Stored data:
--------

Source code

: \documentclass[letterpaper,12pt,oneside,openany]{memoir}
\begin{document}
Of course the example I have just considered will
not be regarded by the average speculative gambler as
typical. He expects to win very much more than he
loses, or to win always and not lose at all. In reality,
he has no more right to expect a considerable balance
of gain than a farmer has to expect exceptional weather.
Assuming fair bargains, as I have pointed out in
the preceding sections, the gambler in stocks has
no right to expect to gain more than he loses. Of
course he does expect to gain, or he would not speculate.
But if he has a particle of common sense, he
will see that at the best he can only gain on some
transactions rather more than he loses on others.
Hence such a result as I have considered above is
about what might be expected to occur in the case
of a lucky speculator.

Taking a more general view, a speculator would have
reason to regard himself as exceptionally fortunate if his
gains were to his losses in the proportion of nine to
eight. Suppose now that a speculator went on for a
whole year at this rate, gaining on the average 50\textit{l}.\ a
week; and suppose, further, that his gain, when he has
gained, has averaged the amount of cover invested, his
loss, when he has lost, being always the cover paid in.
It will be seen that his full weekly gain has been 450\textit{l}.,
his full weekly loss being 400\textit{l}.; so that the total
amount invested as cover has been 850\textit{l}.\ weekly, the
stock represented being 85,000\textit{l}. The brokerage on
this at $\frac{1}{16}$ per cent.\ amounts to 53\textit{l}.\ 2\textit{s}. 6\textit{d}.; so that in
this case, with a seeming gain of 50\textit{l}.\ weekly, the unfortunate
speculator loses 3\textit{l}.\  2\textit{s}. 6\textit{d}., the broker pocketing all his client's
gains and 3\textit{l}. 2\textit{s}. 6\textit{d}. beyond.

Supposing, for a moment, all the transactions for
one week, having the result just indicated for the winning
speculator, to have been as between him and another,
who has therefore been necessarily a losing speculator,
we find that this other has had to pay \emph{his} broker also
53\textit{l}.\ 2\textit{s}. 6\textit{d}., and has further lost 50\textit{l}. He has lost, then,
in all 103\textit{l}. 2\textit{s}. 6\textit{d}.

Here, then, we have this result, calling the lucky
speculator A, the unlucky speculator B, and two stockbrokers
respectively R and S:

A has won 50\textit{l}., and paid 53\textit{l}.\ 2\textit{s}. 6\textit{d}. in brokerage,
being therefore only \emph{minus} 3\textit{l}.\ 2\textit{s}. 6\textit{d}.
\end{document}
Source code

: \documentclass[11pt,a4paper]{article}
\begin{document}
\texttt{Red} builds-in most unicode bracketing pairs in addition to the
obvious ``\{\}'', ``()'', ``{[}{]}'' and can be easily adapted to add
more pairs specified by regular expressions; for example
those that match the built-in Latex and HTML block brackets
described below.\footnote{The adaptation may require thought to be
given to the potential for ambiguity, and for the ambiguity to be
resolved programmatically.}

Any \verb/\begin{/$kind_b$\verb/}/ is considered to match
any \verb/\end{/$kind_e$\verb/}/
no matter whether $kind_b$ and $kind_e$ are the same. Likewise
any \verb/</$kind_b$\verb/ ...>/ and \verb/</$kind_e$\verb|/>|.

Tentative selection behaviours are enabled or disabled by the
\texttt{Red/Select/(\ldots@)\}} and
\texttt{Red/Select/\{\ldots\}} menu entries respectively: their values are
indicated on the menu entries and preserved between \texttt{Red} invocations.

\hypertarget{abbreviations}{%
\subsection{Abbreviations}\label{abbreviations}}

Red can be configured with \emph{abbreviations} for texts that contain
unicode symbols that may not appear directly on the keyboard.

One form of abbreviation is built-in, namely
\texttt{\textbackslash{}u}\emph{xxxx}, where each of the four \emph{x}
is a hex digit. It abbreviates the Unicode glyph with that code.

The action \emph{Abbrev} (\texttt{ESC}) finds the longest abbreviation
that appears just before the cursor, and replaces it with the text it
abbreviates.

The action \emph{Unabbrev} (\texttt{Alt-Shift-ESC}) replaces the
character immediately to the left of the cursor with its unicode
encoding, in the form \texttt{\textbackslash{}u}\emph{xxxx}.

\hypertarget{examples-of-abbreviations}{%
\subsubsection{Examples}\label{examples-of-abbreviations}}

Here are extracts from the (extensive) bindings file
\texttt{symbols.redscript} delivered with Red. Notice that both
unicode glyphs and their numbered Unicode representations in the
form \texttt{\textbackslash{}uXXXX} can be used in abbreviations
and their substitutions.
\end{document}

--------

[WHAT YOU WILL DO] From the records above, pick out and copy each line holding the word "verb".

[OUTPUT BELOW]
Any \verb/\begin{/$kind_b$\verb/}/ is considered to match
any \verb/\end{/$kind_e$\verb/}/
any \verb/</$kind_b$\verb/ ...>/ and \verb/</$kind_e$\verb|/>|.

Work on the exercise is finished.